As tentativas de implantação de um projeto cultural – no caso, um sarau de poesia e artes – sempre passa por situações curiosas. Em uma de nossas divulgações pela favela, um dos moradores, negou prontamente o convite: “– Sou evangélico”. Argumentamos que isso não era problema, mas foi possível perceber uma espécie de blindagem diante do convite para esta nova experiência.
Na mesma semana, o Corujão da Poesia em Ipanema homenageava Abdias do Nascimento. Ex-senador, dramaturgo (criador do teatro do negro), artista plástico e intelectual; internacionalmente respeitado pelo combate ao racismo. João Luiz, organizador do sarau, se recordava que Abdias recomendava alguns livros a todos que se propunham a participar realizar trabalhos em favelas, entre eles a Bíblia.
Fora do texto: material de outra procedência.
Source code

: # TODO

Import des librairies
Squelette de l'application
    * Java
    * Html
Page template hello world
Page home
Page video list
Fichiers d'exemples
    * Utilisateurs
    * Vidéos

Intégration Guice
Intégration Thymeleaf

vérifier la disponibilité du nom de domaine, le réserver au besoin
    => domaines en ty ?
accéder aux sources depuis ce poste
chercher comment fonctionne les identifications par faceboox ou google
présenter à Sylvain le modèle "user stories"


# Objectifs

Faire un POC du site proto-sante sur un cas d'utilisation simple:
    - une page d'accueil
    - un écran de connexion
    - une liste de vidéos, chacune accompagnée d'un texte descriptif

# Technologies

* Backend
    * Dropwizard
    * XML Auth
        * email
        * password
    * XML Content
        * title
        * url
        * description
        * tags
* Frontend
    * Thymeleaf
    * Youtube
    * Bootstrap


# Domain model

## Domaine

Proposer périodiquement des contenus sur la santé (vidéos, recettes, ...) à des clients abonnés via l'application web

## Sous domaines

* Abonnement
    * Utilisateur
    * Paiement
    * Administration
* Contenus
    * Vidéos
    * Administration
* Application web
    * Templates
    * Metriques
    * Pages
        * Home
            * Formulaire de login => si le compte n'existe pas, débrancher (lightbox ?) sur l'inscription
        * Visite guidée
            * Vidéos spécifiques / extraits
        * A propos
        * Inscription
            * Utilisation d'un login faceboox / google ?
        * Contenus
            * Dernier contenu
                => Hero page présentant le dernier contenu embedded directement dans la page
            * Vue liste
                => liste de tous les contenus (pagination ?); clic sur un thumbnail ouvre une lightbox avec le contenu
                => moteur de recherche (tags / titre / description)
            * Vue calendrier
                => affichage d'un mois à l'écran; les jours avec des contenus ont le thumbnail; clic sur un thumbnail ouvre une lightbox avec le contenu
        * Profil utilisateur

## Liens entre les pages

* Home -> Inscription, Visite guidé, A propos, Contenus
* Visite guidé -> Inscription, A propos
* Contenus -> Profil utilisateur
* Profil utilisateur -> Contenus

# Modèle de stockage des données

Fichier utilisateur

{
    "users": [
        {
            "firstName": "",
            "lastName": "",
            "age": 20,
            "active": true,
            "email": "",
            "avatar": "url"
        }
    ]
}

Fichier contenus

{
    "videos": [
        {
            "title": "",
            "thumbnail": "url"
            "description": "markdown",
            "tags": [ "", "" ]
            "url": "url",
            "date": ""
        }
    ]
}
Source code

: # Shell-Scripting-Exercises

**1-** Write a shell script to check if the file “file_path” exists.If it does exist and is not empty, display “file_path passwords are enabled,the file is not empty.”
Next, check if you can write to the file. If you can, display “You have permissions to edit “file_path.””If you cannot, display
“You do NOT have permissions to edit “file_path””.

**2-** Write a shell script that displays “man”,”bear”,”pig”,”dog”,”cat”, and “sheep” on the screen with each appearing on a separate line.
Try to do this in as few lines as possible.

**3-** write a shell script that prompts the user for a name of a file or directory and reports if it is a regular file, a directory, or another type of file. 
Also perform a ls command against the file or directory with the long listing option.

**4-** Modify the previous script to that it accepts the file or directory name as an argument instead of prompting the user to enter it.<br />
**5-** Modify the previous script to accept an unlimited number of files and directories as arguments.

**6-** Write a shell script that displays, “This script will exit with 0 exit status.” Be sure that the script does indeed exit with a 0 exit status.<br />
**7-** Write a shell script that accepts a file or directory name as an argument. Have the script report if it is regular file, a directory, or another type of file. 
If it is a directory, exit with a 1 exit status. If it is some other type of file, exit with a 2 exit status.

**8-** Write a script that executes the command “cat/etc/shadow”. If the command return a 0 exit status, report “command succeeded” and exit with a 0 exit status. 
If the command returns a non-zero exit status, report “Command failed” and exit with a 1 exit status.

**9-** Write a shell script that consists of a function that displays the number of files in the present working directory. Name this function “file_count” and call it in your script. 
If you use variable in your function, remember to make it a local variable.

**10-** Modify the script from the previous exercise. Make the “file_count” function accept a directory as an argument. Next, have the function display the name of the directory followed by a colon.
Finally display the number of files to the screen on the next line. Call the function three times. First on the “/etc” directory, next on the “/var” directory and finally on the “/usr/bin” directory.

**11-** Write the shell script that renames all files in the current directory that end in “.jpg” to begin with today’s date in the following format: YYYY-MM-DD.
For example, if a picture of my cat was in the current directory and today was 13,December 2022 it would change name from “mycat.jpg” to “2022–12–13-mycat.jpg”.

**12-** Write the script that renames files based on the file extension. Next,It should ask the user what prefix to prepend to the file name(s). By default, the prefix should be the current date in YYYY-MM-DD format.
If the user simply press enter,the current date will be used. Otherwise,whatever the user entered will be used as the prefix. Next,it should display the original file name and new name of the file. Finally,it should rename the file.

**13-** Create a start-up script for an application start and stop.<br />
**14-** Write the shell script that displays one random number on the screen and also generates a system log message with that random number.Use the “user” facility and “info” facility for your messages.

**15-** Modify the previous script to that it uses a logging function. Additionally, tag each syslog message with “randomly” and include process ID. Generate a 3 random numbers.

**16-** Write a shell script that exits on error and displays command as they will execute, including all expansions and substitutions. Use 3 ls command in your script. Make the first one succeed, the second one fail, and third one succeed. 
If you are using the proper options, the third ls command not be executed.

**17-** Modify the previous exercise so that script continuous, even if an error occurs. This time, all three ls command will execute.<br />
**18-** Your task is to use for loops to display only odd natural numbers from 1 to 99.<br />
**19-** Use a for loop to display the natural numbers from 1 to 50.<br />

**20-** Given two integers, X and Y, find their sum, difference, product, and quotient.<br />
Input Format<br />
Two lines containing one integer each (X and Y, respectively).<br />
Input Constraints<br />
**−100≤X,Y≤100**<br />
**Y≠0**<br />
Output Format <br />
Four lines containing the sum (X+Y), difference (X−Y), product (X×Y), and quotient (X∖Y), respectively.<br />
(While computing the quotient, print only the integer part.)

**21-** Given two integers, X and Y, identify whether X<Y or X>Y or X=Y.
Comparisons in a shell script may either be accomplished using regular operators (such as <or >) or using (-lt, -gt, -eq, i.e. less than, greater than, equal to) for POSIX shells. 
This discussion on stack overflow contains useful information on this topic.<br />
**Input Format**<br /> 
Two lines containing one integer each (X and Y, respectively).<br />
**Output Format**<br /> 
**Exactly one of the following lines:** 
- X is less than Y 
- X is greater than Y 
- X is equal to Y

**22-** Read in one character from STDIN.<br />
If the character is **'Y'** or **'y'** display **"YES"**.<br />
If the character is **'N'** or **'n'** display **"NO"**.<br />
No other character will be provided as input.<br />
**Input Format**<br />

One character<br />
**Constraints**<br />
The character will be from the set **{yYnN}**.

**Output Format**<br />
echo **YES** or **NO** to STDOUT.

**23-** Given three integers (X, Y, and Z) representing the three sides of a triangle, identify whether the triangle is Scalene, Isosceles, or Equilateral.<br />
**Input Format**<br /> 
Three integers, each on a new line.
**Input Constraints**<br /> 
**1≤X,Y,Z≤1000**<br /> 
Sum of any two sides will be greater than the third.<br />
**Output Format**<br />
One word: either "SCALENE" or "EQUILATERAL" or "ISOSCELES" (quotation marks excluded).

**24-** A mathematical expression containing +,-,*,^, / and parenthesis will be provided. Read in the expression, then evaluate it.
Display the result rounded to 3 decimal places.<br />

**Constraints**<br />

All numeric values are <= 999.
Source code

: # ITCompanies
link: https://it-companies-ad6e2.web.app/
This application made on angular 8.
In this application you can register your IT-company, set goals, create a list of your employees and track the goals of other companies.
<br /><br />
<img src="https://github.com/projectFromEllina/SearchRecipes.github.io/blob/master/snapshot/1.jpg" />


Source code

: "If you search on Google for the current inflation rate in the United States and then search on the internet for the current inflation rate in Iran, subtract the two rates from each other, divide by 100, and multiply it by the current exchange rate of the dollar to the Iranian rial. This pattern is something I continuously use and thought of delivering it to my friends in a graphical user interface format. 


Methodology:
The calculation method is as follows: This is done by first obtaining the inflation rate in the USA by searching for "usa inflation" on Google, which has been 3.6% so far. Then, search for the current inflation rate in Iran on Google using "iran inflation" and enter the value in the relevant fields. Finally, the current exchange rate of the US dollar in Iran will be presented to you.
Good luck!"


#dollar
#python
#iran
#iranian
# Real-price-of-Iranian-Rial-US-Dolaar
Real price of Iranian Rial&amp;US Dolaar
Se a linguagem religiosa toca tanto os cristãos, lembremos então que Jesus Cristo falava em parábolas. E o que são as parábolas senão uma forma poética de comunicar uma idéia? “Eis que o semeador saiu a semear”. Por meio de sua linguagem simples e causos do cotidiano, Jesus atravessava a superfície da razão fazendo florescer profundamente suas palavras de vida.
Evangélico não pode beber, mas o primeiro milagre de Cristo foi transformar água em vinho. Se o evangelho significa Boa Novae liberta o povo, que a religião não seja aquilo que prende cristão e o afasta do diferente. A palavra semente é sempre um convite. “Quem tem ouvidos para ouvir, que ouça!”. A poesia boa nova, uma forma generosa de se comunicar, não de impor uma verdade ao ouvinte. O convite é o limite. E essa uma importante atitude a ser mantida na construção de um projeto social.
Os versículos são versinhos bem pequenininhos. O evangélico, no mínimo, um atento leitor de poesia. Sempre muito bem vindo ao trazer notícias do poeta mais popular e subversivo de todos os tempos que foi Cristo. Minha prece, a de que a nossa linguagem possa atravessar o caco de vidro da imagem, o arame farpado da moral e vingar tal qual vegetal entre paralelepípedos. Nosso projeto recém plantado de artes se dá ao pé de uma jaqueira, entre as comunidades da Babilônia e Chapéu Mangueira. Aos sábados às 17 horas.